Problem: Could you write out exactly, and only, the lines from the one containing "Authors: Julian Zarcone, Micheal" through the last line of the data, leaving out all pictures?
###
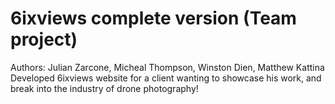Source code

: # 6ixviews complete version (Team project)
Authors: Julian Zarcone, Micheal Thompson, Winston Dien, Matthew Kattina
Developed 6ixviews website for a client wanting to showcase his work, and break into the industry of drone photography!

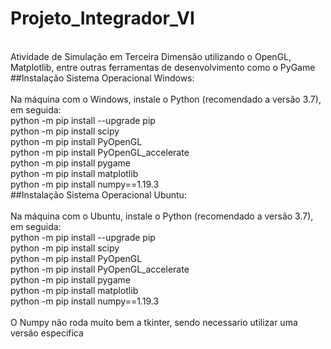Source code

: # Projeto_Integrador_VI
<br>Atividade de Simulação em Terceira Dimensão utilizando o OpenGL, Matplotlib, entre outras ferramentas de desenvolvimento como o PyGame
<br>
##Instalação Sistema Operacional Windows:
<br>
<br>Na máquina com o Windows, instale o Python (recomendado a versão 3.7), em seguida:
<br>python -m pip install --upgrade pip
<br>python -m pip install scipy
<br>python -m pip install PyOpenGL
<br>python -m pip install PyOpenGL_accelerate
<br>python -m pip install pygame
<br>python -m pip install matplotlib
<br>python -m pip install numpy==1.19.3
<br>
##Instalação Sistema Operacional Ubuntu:
<br>
<br>Na máquina com o Ubuntu, instale o Python (recomendado a versão 3.7), em seguida:
<br>python -m pip install --upgrade pip
<br>python -m pip install scipy
<br>python -m pip install PyOpenGL
<br>python -m pip install PyOpenGL_accelerate
<br>python -m pip install pygame
<br>python -m pip install matplotlib
<br>python -m pip install numpy==1.19.3
<br>
<br>O Numpy não roda muito bem a tkinter, sendo necessario utilizar uma versão especifica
###
Completed task:
Authors: Julian Zarcone, Micheal Thompson, Winston Dien, Matthew Kattina
Developed 6ixviews website for a client wanting to showcase his work, and break into the industry of drone photography!

Source code

: # Projeto_Integrador_VI
<br>Atividade de Simulação em Terceira Dimensão utilizando o OpenGL, Matplotlib, entre outras ferramentas de desenvolvimento como o PyGame
<br>
##Instalação Sistema Operacional Windows:
<br>
<br>Na máquina com o Windows, instale o Python (recomendado a versão 3.7), em seguida:
<br>python -m pip install --upgrade pip
<br>python -m pip install scipy
<br>python -m pip install PyOpenGL
<br>python -m pip install PyOpenGL_accelerate
<br>python -m pip install pygame
<br>python -m pip install matplotlib
<br>python -m pip install numpy==1.19.3
<br>
##Instalação Sistema Operacional Ubuntu:
<br>
<br>Na máquina com o Ubuntu, instale o Python (recomendado a versão 3.7), em seguida:
<br>python -m pip install --upgrade pip
<br>python -m pip install scipy
<br>python -m pip install PyOpenGL
<br>python -m pip install PyOpenGL_accelerate
<br>python -m pip install pygame
<br>python -m pip install matplotlib
<br>python -m pip install numpy==1.19.3
<br>
<br>O Numpy não roda muito bem a tkinter, sendo necessario utilizar uma versão especifica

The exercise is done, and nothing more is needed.